Given entries:
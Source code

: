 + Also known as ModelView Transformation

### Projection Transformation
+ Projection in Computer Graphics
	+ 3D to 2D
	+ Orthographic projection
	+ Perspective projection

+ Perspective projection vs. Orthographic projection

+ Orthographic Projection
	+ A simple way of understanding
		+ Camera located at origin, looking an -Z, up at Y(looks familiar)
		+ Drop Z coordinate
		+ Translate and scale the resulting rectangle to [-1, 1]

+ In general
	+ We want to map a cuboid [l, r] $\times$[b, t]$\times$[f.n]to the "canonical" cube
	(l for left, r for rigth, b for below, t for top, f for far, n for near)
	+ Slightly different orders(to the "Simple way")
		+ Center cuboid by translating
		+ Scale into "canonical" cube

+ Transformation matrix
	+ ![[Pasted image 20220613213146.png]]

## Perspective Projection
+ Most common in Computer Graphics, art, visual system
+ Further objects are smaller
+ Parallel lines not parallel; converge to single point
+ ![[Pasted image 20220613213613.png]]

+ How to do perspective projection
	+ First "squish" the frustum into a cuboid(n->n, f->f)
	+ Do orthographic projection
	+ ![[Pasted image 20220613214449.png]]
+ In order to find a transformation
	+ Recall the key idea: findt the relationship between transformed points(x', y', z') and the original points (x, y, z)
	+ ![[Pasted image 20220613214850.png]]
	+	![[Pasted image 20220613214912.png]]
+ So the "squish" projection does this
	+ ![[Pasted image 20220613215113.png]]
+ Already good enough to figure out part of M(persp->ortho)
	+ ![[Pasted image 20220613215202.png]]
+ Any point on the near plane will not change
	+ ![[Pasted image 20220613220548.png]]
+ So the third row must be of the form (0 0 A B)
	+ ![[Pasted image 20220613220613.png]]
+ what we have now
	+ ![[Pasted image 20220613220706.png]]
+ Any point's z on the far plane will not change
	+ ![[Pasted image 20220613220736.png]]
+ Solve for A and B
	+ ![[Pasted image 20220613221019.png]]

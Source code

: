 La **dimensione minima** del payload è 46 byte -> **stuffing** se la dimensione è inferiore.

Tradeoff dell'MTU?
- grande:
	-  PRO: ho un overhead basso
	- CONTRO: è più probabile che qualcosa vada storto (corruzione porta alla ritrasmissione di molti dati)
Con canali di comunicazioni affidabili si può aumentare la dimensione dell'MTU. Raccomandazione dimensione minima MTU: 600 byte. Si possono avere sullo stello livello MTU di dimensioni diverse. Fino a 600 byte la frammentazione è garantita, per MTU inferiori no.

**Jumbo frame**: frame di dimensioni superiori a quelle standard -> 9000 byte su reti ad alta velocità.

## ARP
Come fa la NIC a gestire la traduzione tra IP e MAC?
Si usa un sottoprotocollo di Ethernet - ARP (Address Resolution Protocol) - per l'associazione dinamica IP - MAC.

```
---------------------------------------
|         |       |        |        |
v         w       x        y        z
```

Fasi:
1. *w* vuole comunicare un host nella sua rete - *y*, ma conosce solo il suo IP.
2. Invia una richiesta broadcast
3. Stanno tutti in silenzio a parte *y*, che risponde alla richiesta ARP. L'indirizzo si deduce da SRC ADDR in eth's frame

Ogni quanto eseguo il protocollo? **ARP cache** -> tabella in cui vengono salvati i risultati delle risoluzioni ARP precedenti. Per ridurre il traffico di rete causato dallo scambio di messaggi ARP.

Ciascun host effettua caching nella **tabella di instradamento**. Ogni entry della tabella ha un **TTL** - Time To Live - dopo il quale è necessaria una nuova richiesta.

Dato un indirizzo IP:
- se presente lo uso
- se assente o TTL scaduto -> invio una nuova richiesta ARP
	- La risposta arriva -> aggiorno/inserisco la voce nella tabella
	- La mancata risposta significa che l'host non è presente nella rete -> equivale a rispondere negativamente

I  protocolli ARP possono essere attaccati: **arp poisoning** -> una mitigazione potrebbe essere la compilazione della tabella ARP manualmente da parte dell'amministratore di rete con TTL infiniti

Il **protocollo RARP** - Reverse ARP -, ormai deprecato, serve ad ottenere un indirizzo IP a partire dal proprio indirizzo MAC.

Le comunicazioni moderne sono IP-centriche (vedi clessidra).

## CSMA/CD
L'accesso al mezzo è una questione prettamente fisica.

Aim of the exercise:
Word for word, retype each record.

Answer to this problem:
Source code

: + Also known as ModelView Transformation

### Projection Transformation
+ Projection in Computer Graphics
	+ 3D to 2D
	+ Orthographic projection
	+ Perspective projection

+ Perspective projection vs. Orthographic projection

+ Orthographic Projection
	+ A simple way of understanding
		+ Camera located at origin, looking an -Z, up at Y(looks familiar)
		+ Drop Z coordinate
		+ Translate and scale the resulting rectangle to [-1, 1]

+ In general
	+ We want to map a cuboid [l, r] $\times$[b, t]$\times$[f.n]to the "canonical" cube
	(l for left, r for rigth, b for below, t for top, f for far, n for near)
	+ Slightly different orders(to the "Simple way")
		+ Center cuboid by translating
		+ Scale into "canonical" cube

+ Transformation matrix
	+ ![[Pasted image 20220613213146.png]]

## Perspective Projection
+ Most common in Computer Graphics, art, visual system
+ Further objects are smaller
+ Parallel lines not parallel; converge to single point
+ ![[Pasted image 20220613213613.png]]

+ How to do perspective projection
	+ First "squish" the frustum into a cuboid(n->n, f->f)
	+ Do orthographic projection
	+ ![[Pasted image 20220613214449.png]]
+ In order to find a transformation
	+ Recall the key idea: findt the relationship between transformed points(x', y', z') and the original points (x, y, z)
	+ ![[Pasted image 20220613214850.png]]
	+	![[Pasted image 20220613214912.png]]
+ So the "squish" projection does this
	+ ![[Pasted image 20220613215113.png]]
+ Already good enough to figure out part of M(persp->ortho)
	+ ![[Pasted image 20220613215202.png]]
+ Any point on the near plane will not change
	+ ![[Pasted image 20220613220548.png]]
+ So the third row must be of the form (0 0 A B)
	+ ![[Pasted image 20220613220613.png]]
+ what we have now
	+ ![[Pasted image 20220613220706.png]]
+ Any point's z on the far plane will not change
	+ ![[Pasted image 20220613220736.png]]
+ Solve for A and B
	+ ![[Pasted image 20220613221019.png]]

Source code

: La **dimensione minima** del payload è 46 byte -> **stuffing** se la dimensione è inferiore.

Tradeoff dell'MTU?
- grande:
	-  PRO: ho un overhead basso
	- CONTRO: è più probabile che qualcosa vada storto (corruzione porta alla ritrasmissione di molti dati)
Con canali di comunicazioni affidabili si può aumentare la dimensione dell'MTU. Raccomandazione dimensione minima MTU: 600 byte. Si possono avere sullo stello livello MTU di dimensioni diverse. Fino a 600 byte la frammentazione è garantita, per MTU inferiori no.

**Jumbo frame**: frame di dimensioni superiori a quelle standard -> 9000 byte su reti ad alta velocità.

## ARP
Come fa la NIC a gestire la traduzione tra IP e MAC?
Si usa un sottoprotocollo di Ethernet - ARP (Address Resolution Protocol) - per l'associazione dinamica IP - MAC.

```
---------------------------------------
|         |       |        |        |
v         w       x        y        z
```

Fasi:
1. *w* vuole comunicare un host nella sua rete - *y*, ma conosce solo il suo IP.
2. Invia una richiesta broadcast
3. Stanno tutti in silenzio a parte *y*, che risponde alla richiesta ARP. L'indirizzo si deduce da SRC ADDR in eth's frame

Ogni quanto eseguo il protocollo? **ARP cache** -> tabella in cui vengono salvati i risultati delle risoluzioni ARP precedenti. Per ridurre il traffico di rete causato dallo scambio di messaggi ARP.

Ciascun host effettua caching nella **tabella di instradamento**. Ogni entry della tabella ha un **TTL** - Time To Live - dopo il quale è necessaria una nuova richiesta.

Dato un indirizzo IP:
- se presente lo uso
- se assente o TTL scaduto -> invio una nuova richiesta ARP
	- La risposta arriva -> aggiorno/inserisco la voce nella tabella
	- La mancata risposta significa che l'host non è presente nella rete -> equivale a rispondere negativamente

I  protocolli ARP possono essere attaccati: **arp poisoning** -> una mitigazione potrebbe essere la compilazione della tabella ARP manualmente da parte dell'amministratore di rete con TTL infiniti

Il **protocollo RARP** - Reverse ARP -, ormai deprecato, serve ad ottenere un indirizzo IP a partire dal proprio indirizzo MAC.

Le comunicazioni moderne sono IP-centriche (vedi clessidra).

## CSMA/CD
L'accesso al mezzo è una questione prettamente fisica.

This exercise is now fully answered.